Posts by Freewill

41) Message boards : Number crunching : The Server Issues / Outages Thread - Panic Mode On! (118) (Message 2033374)
Posted 21 Feb 2020 by Profile Freewill Project Donor
Post:
Should they be denied to participate in something they find interesting, just because the 24/7 club don't like it when they can't get thousands of tasks every day?

No, everyone should be able to participate as much as they wish to. I just wish the servers and database could accommodate all the interest. Perhaps, setting amount of tasks based on average turn around time covers machine speed and on time. For example, if one runs 1 hr/day CPU only, they should need fewer tasks to reach avg turnaround of say 10 days than someone with 8 x 2080 Tis.

If I run out of tasks, at least my 24/7 club dues will go down for the month. :)
42) Message boards : Number crunching : The Server Issues / Outages Thread - Panic Mode On! (118) (Message 2033333)
Posted 21 Feb 2020 by Profile Freewill Project Donor
Post:
While it MAY have more work than can be processed (a claim for which there is NO evidence) then, if there is a problem delivering that work to the users then it make no sense to attempt to grab all one can, and so turn the average user away because they can't get work due to the greed of a very vocal minority.

I seem to recall from another thread that SAH is only taking a few percent of the Breakthrough Listen data from Green Bank. That's my evidence. Plus, since I've been here we have never run out of tapes that I recall. Regardless, the servers cannot dish out the stack of tapes they have loaded since everyone's caches are dropping and I see plenty of tapes mounted and unprocessed.
43) Message boards : Number crunching : The Server Issues / Outages Thread - Panic Mode On! (118) (Message 2033316)
Posted 21 Feb 2020 by Profile Freewill Project Donor
Post:
Hi Siran,
The project has far more work than can be processed. Even with current computing power, the database and servers cannot handle the load during this "steady state" period between outages. The spoofing just helps fast PCs keep processing during an outage. At times like today, I don't think it's a problem, other than results out in the field. That number is only about 1/3 of results returned and awaiting validation. I get no more priority to tasks downloads than you do on a Pi system. Every 5 min, we each get a shot.

You may recall when they increased the tasks per CPU and GPU from 100 to 300(?), the system jammed up.

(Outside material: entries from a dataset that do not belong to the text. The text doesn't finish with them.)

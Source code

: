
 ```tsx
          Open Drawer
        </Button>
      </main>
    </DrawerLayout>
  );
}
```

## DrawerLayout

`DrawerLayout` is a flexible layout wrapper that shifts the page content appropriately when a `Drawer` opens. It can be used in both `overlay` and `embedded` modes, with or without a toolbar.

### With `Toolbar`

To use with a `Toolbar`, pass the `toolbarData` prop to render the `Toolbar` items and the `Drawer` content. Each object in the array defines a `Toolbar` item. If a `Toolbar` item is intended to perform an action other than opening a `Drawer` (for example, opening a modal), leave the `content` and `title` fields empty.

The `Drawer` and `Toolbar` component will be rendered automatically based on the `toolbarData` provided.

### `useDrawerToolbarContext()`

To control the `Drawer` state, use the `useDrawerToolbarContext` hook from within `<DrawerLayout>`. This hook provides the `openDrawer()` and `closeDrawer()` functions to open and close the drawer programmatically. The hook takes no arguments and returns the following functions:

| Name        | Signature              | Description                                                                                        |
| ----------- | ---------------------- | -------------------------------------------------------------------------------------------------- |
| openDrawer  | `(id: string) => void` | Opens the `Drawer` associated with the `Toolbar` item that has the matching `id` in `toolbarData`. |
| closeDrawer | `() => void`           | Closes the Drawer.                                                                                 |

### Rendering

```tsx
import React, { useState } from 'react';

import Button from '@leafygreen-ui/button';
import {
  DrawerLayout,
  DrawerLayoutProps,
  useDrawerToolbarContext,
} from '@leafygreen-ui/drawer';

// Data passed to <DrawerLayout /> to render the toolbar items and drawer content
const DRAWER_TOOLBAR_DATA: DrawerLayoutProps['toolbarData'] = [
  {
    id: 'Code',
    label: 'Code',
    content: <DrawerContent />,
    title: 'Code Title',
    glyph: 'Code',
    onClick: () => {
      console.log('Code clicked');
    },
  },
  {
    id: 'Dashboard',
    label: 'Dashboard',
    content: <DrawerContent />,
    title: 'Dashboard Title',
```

With moderate GPUs even that is not a lot. They need to find and address the root cause. Various solutions have been suggested and I'm sure they've considered all of them. I'm ready to contribute some $ if they'll just tell us what they need.

Roger
44) Message boards : Number crunching : SETI/BOINC Milestones [ v2.0 ] - XXIX (Message 2031313)
Posted 8 Feb 2020 by Profile Freewill Project Donor
Post:
Nice work, Wiggo!
45) Message boards : Number crunching : The Server Issues / Outages Thread - Panic Mode On! (118) (Message 2031259)
Posted 7 Feb 2020 by Profile Freewill Project Donor
Post:
+1
May not be easy to implement, but makes sense! I agree with Ville Saari. Errors can happen for many reasons, including me making a bad edit in an xml file :) but Invalids need to be driven to zero.
46) Message boards : Number crunching : Don't know where it should go? Stick it here! (Message 2031195)
Posted 7 Feb 2020 by Profile Freewill Project Donor
Post:
Cats are good people.

Yes, they are. We are currently servants to a couple of 6 year olds.
47) Message boards : Number crunching : SETI/BOINC Milestones [ v2.0 ] - XXIX (Message 2030782)
Posted 4 Feb 2020 by Profile Freewill Project Donor
Post:
Congratulations, Mr. Kevvy! Huge milestone. At least we know ET wasn't there at that time. Onward!
48) Message boards : Number crunching : The Server Issues / Outages Thread - Panic Mode On! (118) (Message 2030424)
Posted 2 Feb 2020 by Profile Freewill Project Donor
Post:
Running empty again. Shooting down the host to save some electric power.


. . Following Grumpy's example then ? :)

Stephen

It seems a bit extreme unless you wanted to build a new system anyway. ;)
49) Message boards : Number crunching : The Server Issues / Outages Thread - Panic Mode On! (118) (Message 2030350)
Posted 1 Feb 2020 by Profile Freewill Project Donor
Post:
What if the aliens are gumming up the system because we're close to finding them? Hmmm.
50) Message boards : Number crunching : The Server Issues / Outages Thread - Panic Mode On! (118) (Message 2030345)
Posted 1 Feb 2020 by Profile Freewill Project Donor
Post:
Just started getting "Scheduler request failed: Timeout was reached" notices.
51) Message boards : Number crunching : The Server Issues / Outages Thread - Panic Mode On! (118) (Message 2030284)
Posted 1 Feb 2020 by Profile Freewill Project Donor
Post:
Thanks, Richard!
52) Message boards : Number crunching : The Server Issues / Outages Thread - Panic Mode On! (118) (Message 2030278)
Posted 1 Feb 2020 by Profile Freewill Project Donor
Post:
Just got a bunch of WU's now, but all are resends _2 or higher.
But downloading them, now that is another thing :-)
I managed to score 50 resends on one of my systems. When they finally downloaded, all done in under 4 minutes. Only 3 of them weren't noise bombs.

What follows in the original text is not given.